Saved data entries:
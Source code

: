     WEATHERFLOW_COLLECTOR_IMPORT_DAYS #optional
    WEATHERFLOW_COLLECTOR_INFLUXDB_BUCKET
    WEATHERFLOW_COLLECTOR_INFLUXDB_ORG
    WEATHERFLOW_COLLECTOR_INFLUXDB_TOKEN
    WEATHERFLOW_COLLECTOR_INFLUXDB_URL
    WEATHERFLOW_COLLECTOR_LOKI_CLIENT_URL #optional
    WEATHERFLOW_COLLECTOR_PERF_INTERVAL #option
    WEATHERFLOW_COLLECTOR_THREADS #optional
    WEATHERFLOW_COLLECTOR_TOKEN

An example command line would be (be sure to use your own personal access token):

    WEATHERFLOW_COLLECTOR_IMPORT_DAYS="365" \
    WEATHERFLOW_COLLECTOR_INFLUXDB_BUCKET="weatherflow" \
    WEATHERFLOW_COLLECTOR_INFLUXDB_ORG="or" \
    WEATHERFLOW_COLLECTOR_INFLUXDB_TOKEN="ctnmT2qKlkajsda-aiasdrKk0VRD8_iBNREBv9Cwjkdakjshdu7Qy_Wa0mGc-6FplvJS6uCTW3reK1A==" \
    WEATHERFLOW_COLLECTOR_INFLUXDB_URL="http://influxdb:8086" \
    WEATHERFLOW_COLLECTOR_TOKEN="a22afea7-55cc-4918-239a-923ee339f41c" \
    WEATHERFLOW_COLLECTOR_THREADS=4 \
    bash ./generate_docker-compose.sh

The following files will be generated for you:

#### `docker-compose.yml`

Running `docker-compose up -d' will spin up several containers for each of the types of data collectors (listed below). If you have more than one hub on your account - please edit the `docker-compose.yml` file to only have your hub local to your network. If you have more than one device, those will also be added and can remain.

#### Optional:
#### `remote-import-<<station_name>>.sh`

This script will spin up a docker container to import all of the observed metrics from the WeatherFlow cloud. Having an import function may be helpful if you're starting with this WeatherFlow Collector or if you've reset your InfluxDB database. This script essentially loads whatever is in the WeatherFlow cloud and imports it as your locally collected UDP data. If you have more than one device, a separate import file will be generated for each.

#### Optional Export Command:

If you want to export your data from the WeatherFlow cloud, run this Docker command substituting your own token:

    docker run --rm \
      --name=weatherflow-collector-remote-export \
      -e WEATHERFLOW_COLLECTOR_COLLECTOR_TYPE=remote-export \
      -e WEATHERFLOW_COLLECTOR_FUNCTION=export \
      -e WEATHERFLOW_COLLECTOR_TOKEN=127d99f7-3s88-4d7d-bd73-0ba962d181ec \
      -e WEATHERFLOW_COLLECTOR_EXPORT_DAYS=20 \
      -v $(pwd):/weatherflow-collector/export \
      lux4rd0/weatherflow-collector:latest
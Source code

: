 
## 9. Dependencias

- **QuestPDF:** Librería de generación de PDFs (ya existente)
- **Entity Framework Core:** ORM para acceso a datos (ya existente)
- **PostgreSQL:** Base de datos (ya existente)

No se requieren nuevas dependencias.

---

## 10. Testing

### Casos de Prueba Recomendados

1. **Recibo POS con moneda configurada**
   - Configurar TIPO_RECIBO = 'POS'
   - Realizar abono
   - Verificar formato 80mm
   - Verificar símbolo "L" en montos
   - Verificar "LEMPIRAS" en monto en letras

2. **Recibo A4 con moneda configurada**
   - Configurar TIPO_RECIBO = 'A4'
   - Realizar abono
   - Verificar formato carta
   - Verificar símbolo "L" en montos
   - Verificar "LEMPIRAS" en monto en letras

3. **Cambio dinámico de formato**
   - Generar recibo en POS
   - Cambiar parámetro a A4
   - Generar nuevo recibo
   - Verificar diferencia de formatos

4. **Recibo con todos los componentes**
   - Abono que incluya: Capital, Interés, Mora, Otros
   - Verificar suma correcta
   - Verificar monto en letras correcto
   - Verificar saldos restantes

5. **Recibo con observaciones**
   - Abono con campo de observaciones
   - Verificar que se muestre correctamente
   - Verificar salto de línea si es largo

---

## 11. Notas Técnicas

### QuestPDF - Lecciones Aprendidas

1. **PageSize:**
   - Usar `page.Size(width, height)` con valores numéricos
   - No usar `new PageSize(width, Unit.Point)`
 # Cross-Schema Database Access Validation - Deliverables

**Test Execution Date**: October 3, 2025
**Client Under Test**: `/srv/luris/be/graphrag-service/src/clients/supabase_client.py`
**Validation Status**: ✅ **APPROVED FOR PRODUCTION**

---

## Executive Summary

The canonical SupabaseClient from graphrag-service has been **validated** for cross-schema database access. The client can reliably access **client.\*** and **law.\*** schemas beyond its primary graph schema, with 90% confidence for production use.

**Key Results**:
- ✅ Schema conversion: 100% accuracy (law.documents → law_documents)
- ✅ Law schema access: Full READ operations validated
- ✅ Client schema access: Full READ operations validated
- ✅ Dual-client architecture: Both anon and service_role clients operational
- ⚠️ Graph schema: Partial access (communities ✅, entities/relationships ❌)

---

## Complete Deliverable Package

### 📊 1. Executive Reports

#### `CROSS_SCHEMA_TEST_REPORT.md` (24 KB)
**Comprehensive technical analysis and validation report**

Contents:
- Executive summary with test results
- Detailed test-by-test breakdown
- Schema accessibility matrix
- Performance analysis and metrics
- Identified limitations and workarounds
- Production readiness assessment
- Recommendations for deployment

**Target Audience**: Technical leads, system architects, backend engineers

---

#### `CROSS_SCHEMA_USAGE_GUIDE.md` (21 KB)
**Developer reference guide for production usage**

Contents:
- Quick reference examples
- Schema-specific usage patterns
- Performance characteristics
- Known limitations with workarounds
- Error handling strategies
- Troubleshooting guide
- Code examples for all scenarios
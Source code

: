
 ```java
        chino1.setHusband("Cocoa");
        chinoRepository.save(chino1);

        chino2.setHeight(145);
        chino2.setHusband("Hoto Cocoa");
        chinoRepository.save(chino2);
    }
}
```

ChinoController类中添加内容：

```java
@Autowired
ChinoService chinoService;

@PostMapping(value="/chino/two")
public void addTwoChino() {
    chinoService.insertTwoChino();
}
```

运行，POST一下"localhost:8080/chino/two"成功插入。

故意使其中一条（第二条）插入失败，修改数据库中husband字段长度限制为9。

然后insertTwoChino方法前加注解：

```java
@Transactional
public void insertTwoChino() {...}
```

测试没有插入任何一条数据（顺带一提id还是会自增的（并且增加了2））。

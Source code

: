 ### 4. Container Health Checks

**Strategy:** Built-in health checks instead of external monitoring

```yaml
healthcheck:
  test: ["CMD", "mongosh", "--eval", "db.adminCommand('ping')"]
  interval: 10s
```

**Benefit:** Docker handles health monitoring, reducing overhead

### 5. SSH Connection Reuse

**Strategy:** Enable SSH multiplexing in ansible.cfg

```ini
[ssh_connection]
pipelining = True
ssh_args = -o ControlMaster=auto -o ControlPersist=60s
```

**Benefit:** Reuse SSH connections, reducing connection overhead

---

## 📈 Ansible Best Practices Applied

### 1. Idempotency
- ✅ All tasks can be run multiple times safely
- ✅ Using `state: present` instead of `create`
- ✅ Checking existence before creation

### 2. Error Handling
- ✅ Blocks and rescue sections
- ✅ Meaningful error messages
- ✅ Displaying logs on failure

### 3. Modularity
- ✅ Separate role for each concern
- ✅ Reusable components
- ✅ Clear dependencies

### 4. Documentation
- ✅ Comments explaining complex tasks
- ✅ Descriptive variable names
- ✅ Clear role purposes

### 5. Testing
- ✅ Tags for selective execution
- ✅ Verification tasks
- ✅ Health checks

[WHAT NEEDS TO BE DONE] Copy down every line of the entries containing the word "Clear".

[EXPECTED ANSWER]
- ✅ Clear dependencies
- ✅ Clear role purposes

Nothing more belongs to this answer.